When talking about dietary fibre intake in the context of sports nutrition, we need to think beyond health. It is also important to consider weight and body composition, performance during training and competition, and recovery.

As a reminder, the recommended daily intake of dietary fibre is 25 grams per day for most adult women and 30 grams per day for most adult men.

Regulation of energy intake

Dietary fibre intake increases satiety. Therefore, increasing fibre intake is a good strategy for athletes who need to manage their weight.

On the flip side, athletes who struggle to meet their energy requirements could benefit from dialling down their dietary fibre intake to a maximum of 25-35 grams per day. This includes injured athletes, who normally require a higher than usual energy intake for recovery purposes (1).

Female athletes with disordered eating behaviours tend to restrict energy intake and consume high amounts of fibre. Both factors can lead to functional hypothalamic amenorrhea, i.e. lack of menstruation. Therefore, these athletes should limit consumption of dietary fibre to meet recommendations (1).

Making weight

Athletes who compete in weight-based sports such as boxing and Olympic weightlifting can use a short-term (2-3 days) low-fibre diet to make weight by reduction of bowel contents. This strategy produces a modest reduction in total weight. Moreover, it should not be sustained beyond weigh-in as it can cause detrimental side effects such as constipation and abdominal distention, which can in turn lead to diverticulitis and hiatus hernia or aggravate irritable bowel symptoms. After weighing in, athletes should use high-carb low-fat low-fibre fluids for recovery (1).

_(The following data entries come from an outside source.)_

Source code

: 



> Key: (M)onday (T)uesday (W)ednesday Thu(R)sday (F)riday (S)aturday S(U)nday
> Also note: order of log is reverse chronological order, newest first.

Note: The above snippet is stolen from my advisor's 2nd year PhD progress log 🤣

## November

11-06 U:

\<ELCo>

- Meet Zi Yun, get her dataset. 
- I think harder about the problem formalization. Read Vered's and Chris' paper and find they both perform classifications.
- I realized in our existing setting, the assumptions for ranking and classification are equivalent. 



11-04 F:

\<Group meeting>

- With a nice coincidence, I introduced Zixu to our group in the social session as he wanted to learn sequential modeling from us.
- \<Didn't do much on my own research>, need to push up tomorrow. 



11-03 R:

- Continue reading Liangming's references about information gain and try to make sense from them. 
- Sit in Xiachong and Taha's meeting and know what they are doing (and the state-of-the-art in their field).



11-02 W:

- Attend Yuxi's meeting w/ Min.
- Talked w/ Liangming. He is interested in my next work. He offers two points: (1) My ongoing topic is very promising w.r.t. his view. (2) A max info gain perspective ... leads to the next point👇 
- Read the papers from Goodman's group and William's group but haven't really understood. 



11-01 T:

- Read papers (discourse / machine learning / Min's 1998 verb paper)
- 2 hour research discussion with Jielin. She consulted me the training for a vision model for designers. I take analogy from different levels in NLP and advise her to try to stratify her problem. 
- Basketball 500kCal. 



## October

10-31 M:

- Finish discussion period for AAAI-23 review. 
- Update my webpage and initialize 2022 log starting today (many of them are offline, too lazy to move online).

A low fibre intake may also be a viable short-term pre-competition strategy for non-weight category sports such as athletics. This is because athletes such as jumpers can benefit from a small reduction in body mass without limiting total energy intake (2).

Training and competition

Athletes who load on carbohydrates before long training sessions or endurance/ultra-endurance competition may choose to lower fibre intake to minimise gastrointestinal issues such as abdominal discomfort, flatulence and diarrhoea (1). This is particularly important in the pre-competition meal, which should should be low-fibre, low-fat, low to moderate protein (1, 3) and low in FODMAPs (3).

It is important to note that gastrointestinal discomfort can affect any athlete, not just those competing in endurance events. For example, a high fibre pre-workout meal can also cause digestive discomfort before intense training sessions or competition (4) regardless of the duration of the event.

Gastrointestinal recovery

Athletes who experience diarrhoea and vomiting (e.g. traveller’s diarrhoea) should consume low-fat and low-fibre food when able to tolerate solids (1).


As seen in the article about fibre and health, there are many health benefits associated with dietary fibre intake.

In addition, fibre from plant foods may help counteract potential detrimental effects of animal protein intake, which is typically high in omnivorous athletes. In addition, fibre consumption is fundamental for gut health. This is important because the gut and the microbiome deliver water, nutrients and hormones to the athlete’s organs and tissues during exercise (4).

Summary and recommendations

The health of the athlete should be the priority as a sick or symptomatic individual will not be able to train and perform at their best. With this in mind, athletes should consume adequate dietary fibre from whole plant foods except for when making weight and before intense/long training sessions and competition.

Excessive fibre intake can be detrimental for athletes who are not meeting their energy requirements or who exhibit disordered eating behaviours.


  1. Burke, Louise. Clinical Sports Nutrition, 5th Edition. McGraw-Hill Australia, 09/2015. VitalBook file.
  2. Sygo J, Kendig Glass A, Killer SC, Stellingwerff T. Fueling for the Field: Nutrition for Jumps, Throws, and Combined Events. Int J Sport Nutr Exerc Metab. 2019 Mar;29(2):95–105.
  3. Costa RJS, Knechtle B, Tarnopolsky M, Hoffman MD. Nutrition for Ultramarathon Running: Trail, Track, and Road. Int J Sport Nutr Exerc Metab [Internet]. 29(2):130–40.
  4. Clark A, Mach N. Exercise-induced stress behavior, gut-microbiota-brain axis and diet: a systematic review for athletes. J Int Soc Sport Nutr. 2016/12/08. 2016;13:43.